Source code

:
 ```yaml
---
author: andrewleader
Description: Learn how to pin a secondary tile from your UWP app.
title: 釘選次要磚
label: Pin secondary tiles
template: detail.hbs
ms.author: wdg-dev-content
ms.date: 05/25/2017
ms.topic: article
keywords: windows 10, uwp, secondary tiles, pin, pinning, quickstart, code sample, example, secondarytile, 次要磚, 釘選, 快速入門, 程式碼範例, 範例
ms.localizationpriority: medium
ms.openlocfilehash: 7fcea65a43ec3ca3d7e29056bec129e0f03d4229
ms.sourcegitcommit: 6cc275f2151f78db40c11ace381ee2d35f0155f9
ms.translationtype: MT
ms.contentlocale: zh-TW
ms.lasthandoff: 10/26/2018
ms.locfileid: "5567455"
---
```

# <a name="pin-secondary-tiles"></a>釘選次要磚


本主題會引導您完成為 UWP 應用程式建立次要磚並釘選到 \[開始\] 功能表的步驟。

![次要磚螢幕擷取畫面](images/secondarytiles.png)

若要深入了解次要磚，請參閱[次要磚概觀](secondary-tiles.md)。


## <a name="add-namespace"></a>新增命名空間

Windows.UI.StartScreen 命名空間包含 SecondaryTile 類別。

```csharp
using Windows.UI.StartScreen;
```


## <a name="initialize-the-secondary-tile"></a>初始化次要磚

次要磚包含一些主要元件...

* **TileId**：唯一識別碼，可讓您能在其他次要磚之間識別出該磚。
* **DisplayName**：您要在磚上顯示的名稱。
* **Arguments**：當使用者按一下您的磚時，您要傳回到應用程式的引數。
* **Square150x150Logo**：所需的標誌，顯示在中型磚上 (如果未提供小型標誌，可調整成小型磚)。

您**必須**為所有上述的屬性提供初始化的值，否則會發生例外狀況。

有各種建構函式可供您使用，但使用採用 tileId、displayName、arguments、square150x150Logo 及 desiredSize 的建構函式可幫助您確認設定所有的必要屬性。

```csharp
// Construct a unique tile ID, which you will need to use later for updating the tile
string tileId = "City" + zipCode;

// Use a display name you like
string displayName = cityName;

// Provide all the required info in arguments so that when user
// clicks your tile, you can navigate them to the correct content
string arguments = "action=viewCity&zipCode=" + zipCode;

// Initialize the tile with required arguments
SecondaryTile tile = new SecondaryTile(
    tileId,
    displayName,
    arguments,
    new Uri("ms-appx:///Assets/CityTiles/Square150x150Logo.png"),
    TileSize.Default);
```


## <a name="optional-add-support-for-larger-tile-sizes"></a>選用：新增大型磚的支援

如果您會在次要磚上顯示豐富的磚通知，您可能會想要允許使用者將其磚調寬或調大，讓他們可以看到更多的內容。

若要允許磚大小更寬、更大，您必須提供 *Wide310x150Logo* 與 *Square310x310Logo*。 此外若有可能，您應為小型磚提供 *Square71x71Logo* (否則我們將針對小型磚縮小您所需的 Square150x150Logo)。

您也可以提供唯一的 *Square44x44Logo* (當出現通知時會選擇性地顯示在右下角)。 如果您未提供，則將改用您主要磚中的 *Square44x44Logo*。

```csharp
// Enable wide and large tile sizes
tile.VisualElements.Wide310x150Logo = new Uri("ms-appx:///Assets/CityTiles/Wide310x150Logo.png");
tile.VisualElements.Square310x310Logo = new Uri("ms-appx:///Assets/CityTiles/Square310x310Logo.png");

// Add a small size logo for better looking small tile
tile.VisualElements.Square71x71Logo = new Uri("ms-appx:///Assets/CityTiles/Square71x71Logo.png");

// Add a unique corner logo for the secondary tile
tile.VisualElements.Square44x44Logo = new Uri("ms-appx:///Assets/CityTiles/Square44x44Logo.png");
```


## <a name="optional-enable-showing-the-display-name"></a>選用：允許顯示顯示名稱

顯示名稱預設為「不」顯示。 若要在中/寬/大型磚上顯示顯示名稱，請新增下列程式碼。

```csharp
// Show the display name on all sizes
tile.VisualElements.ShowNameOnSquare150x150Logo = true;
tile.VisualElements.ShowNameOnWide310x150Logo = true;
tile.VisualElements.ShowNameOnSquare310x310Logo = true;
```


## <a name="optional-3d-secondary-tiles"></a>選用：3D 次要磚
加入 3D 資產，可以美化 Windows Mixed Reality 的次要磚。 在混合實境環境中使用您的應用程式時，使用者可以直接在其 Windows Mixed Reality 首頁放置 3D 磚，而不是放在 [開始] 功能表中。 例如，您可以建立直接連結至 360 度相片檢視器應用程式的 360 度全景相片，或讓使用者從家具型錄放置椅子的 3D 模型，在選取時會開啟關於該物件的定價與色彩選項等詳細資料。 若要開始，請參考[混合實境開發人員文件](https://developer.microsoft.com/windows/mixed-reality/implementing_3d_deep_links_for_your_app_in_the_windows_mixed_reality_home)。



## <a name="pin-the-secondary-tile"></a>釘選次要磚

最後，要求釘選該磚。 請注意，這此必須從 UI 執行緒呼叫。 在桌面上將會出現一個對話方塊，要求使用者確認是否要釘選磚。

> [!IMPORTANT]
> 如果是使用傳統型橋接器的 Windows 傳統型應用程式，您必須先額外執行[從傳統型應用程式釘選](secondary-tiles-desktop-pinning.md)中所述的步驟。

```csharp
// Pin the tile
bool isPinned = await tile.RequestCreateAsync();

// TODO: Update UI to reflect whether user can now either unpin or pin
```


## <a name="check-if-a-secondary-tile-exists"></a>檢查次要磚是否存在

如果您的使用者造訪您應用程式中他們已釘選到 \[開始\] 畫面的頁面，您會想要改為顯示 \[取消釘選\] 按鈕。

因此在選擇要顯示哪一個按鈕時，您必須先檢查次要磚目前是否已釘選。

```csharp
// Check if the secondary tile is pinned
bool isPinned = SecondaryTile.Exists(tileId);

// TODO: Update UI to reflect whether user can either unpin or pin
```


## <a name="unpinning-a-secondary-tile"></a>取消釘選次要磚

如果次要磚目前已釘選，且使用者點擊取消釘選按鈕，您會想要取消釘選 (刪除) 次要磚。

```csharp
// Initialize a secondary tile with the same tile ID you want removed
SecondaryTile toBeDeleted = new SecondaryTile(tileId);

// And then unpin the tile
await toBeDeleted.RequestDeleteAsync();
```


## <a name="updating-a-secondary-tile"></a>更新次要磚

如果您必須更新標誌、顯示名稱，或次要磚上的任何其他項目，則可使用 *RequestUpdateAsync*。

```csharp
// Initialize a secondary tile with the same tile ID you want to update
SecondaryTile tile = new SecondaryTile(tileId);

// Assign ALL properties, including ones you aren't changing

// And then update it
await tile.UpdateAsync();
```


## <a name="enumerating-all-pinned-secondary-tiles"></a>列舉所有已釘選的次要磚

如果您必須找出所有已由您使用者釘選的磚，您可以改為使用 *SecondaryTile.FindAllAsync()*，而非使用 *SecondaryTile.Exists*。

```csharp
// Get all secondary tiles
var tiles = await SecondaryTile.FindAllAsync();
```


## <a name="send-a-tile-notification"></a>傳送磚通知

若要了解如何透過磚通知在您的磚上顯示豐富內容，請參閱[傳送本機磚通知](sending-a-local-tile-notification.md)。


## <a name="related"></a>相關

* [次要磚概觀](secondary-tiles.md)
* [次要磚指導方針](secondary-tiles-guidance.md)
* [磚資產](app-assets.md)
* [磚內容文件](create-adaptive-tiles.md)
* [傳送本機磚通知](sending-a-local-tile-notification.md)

To do>
Your job is to give the listing again exactly as it was written.

Response to the task>
Source code

:
 ```yaml
---
author: andrewleader
Description: Learn how to pin a secondary tile from your UWP app.
title: 釘選次要磚
label: Pin secondary tiles
template: detail.hbs
ms.author: wdg-dev-content
ms.date: 05/25/2017
ms.topic: article
keywords: windows 10, uwp, secondary tiles, pin, pinning, quickstart, code sample, example, secondarytile, 次要磚, 釘選, 快速入門, 程式碼範例, 範例
ms.localizationpriority: medium
ms.openlocfilehash: 7fcea65a43ec3ca3d7e29056bec129e0f03d4229
ms.sourcegitcommit: 6cc275f2151f78db40c11ace381ee2d35f0155f9
ms.translationtype: MT
ms.contentlocale: zh-TW
ms.lasthandoff: 10/26/2018
ms.locfileid: "5567455"
---
```

# <a name="pin-secondary-tiles"></a>釘選次要磚


本主題會引導您完成為 UWP 應用程式建立次要磚並釘選到 \[開始\] 功能表的步驟。

![次要磚螢幕擷取畫面](images/secondarytiles.png)

若要深入了解次要磚，請參閱[次要磚概觀](secondary-tiles.md)。


## <a name="add-namespace"></a>新增命名空間

Windows.UI.StartScreen 命名空間包含 SecondaryTile 類別。

```csharp
using Windows.UI.StartScreen;
```


## <a name="initialize-the-secondary-tile"></a>初始化次要磚

次要磚包含一些主要元件...

* **TileId**：唯一識別碼，可讓您能在其他次要磚之間識別出該磚。
* **DisplayName**：您要在磚上顯示的名稱。
* **Arguments**：當使用者按一下您的磚時，您要傳回到應用程式的引數。
* **Square150x150Logo**：所需的標誌，顯示在中型磚上 (如果未提供小型標誌，可調整成小型磚)。

您**必須**為所有上述的屬性提供初始化的值，否則會發生例外狀況。

有各種建構函式可供您使用，但使用採用 tileId、displayName、arguments、square150x150Logo 及 desiredSize 的建構函式可幫助您確認設定所有的必要屬性。

```csharp
// Construct a unique tile ID, which you will need to use later for updating the tile
string tileId = "City" + zipCode;

// Use a display name you like
string displayName = cityName;

// Provide all the required info in arguments so that when user
// clicks your tile, you can navigate them to the correct content
string arguments = "action=viewCity&zipCode=" + zipCode;

// Initialize the tile with required arguments
SecondaryTile tile = new SecondaryTile(
    tileId,
    displayName,
    arguments,
    new Uri("ms-appx:///Assets/CityTiles/Square150x150Logo.png"),
    TileSize.Default);
```


## <a name="optional-add-support-for-larger-tile-sizes"></a>選用：新增大型磚的支援

如果您會在次要磚上顯示豐富的磚通知，您可能會想要允許使用者將其磚調寬或調大，讓他們可以看到更多的內容。

若要允許磚大小更寬、更大，您必須提供 *Wide310x150Logo* 與 *Square310x310Logo*。 此外若有可能，您應為小型磚提供 *Square71x71Logo* (否則我們將針對小型磚縮小您所需的 Square150x150Logo)。

您也可以提供唯一的 *Square44x44Logo* (當出現通知時會選擇性地顯示在右下角)。 如果您未提供，則將改用您主要磚中的 *Square44x44Logo*。

```csharp
// Enable wide and large tile sizes
tile.VisualElements.Wide310x150Logo = new Uri("ms-appx:///Assets/CityTiles/Wide310x150Logo.png");
tile.VisualElements.Square310x310Logo = new Uri("ms-appx:///Assets/CityTiles/Square310x310Logo.png");

// Add a small size logo for better looking small tile
tile.VisualElements.Square71x71Logo = new Uri("ms-appx:///Assets/CityTiles/Square71x71Logo.png");

// Add a unique corner logo for the secondary tile
tile.VisualElements.Square44x44Logo = new Uri("ms-appx:///Assets/CityTiles/Square44x44Logo.png");
```


## <a name="optional-enable-showing-the-display-name"></a>選用：允許顯示顯示名稱

顯示名稱預設為「不」顯示。 若要在中/寬/大型磚上顯示顯示名稱，請新增下列程式碼。

```csharp
// Show the display name on all sizes
tile.VisualElements.ShowNameOnSquare150x150Logo = true;
tile.VisualElements.ShowNameOnWide310x150Logo = true;
tile.VisualElements.ShowNameOnSquare310x310Logo = true;
```


## <a name="optional-3d-secondary-tiles"></a>選用：3D 次要磚
加入 3D 資產，可以美化 Windows Mixed Reality 的次要磚。 在混合實境環境中使用您的應用程式時，使用者可以直接在其 Windows Mixed Reality 首頁放置 3D 磚，而不是放在 [開始] 功能表中。 例如，您可以建立直接連結至 360 度相片檢視器應用程式的 360 度全景相片，或讓使用者從家具型錄放置椅子的 3D 模型，在選取時會開啟關於該物件的定價與色彩選項等詳細資料。 若要開始，請參考[混合實境開發人員文件](https://developer.microsoft.com/windows/mixed-reality/implementing_3d_deep_links_for_your_app_in_the_windows_mixed_reality_home)。



## <a name="pin-the-secondary-tile"></a>釘選次要磚

最後，要求釘選該磚。 請注意，這此必須從 UI 執行緒呼叫。 在桌面上將會出現一個對話方塊，要求使用者確認是否要釘選磚。

> [!IMPORTANT]
> 如果是使用傳統型橋接器的 Windows 傳統型應用程式，您必須先額外執行[從傳統型應用程式釘選](secondary-tiles-desktop-pinning.md)中所述的步驟。

```csharp
// Pin the tile
bool isPinned = await tile.RequestCreateAsync();

// TODO: Update UI to reflect whether user can now either unpin or pin
```


## <a name="check-if-a-secondary-tile-exists"></a>檢查次要磚是否存在

如果您的使用者造訪您應用程式中他們已釘選到 \[開始\] 畫面的頁面，您會想要改為顯示 \[取消釘選\] 按鈕。

因此在選擇要顯示哪一個按鈕時，您必須先檢查次要磚目前是否已釘選。

```csharp
// Check if the secondary tile is pinned
bool isPinned = SecondaryTile.Exists(tileId);

// TODO: Update UI to reflect whether user can either unpin or pin
```


## <a name="unpinning-a-secondary-tile"></a>取消釘選次要磚

如果次要磚目前已釘選，且使用者點擊取消釘選按鈕，您會想要取消釘選 (刪除) 次要磚。

```csharp
// Initialize a secondary tile with the same tile ID you want removed
SecondaryTile toBeDeleted = new SecondaryTile(tileId);

// And then unpin the tile
await toBeDeleted.RequestDeleteAsync();
```


## <a name="updating-a-secondary-tile"></a>更新次要磚

如果您必須更新標誌、顯示名稱，或次要磚上的任何其他項目，則可使用 *RequestUpdateAsync*。

```csharp
// Initialize a secondary tile with the same tile ID you want to update
SecondaryTile tile = new SecondaryTile(tileId);

// Assign ALL properties, including ones you aren't changing

// And then update it
await tile.UpdateAsync();
```


## <a name="enumerating-all-pinned-secondary-tiles"></a>列舉所有已釘選的次要磚

如果您必須找出所有已由您使用者釘選的磚，您可以改為使用 *SecondaryTile.FindAllAsync()*，而非使用 *SecondaryTile.Exists*。

```csharp
// Get all secondary tiles
var tiles = await SecondaryTile.FindAllAsync();
```


## <a name="send-a-tile-notification"></a>傳送磚通知

若要了解如何透過磚通知在您的磚上顯示豐富內容，請參閱[傳送本機磚通知](sending-a-local-tile-notification.md)。


## <a name="related"></a>相關

* [次要磚概觀](secondary-tiles.md)
* [次要磚指導方針](secondary-tiles-guidance.md)
* [磚資產](app-assets.md)
* [磚內容文件](create-adaptive-tiles.md)
* [傳送本機磚通知](sending-a-local-tile-notification.md)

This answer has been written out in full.